[Task requirements]
Below are some lines of data. Return all of them as they are.

[Supplied data]
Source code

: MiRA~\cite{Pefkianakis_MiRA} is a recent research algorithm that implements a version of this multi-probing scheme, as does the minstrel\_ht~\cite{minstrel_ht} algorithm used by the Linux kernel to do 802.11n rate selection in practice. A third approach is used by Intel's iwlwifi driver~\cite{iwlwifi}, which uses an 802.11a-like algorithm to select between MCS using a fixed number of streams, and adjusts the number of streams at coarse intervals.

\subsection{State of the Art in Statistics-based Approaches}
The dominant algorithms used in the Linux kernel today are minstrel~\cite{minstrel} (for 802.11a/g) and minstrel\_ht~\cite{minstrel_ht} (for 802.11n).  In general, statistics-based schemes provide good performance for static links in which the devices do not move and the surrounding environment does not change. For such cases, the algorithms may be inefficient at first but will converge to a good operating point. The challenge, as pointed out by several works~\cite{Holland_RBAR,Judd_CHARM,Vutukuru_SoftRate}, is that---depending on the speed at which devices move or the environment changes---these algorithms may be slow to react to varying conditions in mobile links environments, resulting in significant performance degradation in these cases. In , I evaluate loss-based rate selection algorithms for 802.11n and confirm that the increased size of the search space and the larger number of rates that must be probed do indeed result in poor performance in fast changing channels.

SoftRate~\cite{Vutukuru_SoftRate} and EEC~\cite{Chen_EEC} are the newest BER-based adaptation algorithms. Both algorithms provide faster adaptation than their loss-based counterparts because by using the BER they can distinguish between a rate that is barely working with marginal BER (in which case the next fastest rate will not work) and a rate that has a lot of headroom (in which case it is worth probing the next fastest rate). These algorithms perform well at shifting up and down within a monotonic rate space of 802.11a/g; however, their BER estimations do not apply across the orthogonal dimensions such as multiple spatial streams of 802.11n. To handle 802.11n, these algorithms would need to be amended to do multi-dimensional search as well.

[Task output]
Source code

: MiRA~\cite{Pefkianakis_MiRA} is a recent research algorithm that implements a version of this multi-probing scheme, as does the minstrel\_ht~\cite{minstrel_ht} algorithm used by the Linux kernel to do 802.11n rate selection in practice. A third approach is used by Intel's iwlwifi driver~\cite{iwlwifi}, which uses an 802.11a-like algorithm to select between MCS using a fixed number of streams, and adjusts the number of streams at coarse intervals.

\subsection{State of the Art in Statistics-based Approaches}
The dominant algorithms used in the Linux kernel today are minstrel~\cite{minstrel} (for 802.11a/g) and minstrel\_ht~\cite{minstrel_ht} (for 802.11n).  In general, statistics-based schemes provide good performance for static links in which the devices do not move and the surrounding environment does not change. For such cases, the algorithms may be inefficient at first but will converge to a good operating point. The challenge, as pointed out by several works~\cite{Holland_RBAR,Judd_CHARM,Vutukuru_SoftRate}, is that---depending on the speed at which devices move or the environment changes---these algorithms may be slow to react to varying conditions in mobile links environments, resulting in significant performance degradation in these cases. In , I evaluate loss-based rate selection algorithms for 802.11n and confirm that the increased size of the search space and the larger number of rates that must be probed do indeed result in poor performance in fast changing channels.

SoftRate~\cite{Vutukuru_SoftRate} and EEC~\cite{Chen_EEC} are the newest BER-based adaptation algorithms. Both algorithms provide faster adaptation than their loss-based counterparts because by using the BER they can distinguish between a rate that is barely working with marginal BER (in which case the next fastest rate will not work) and a rate that has a lot of headroom (in which case it is worth probing the next fastest rate). These algorithms perform well at shifting up and down within a monotonic rate space of 802.11a/g; however, their BER estimations do not apply across the orthogonal dimensions such as multiple spatial streams of 802.11n. To handle 802.11n, these algorithms would need to be amended to do multi-dimensional search as well.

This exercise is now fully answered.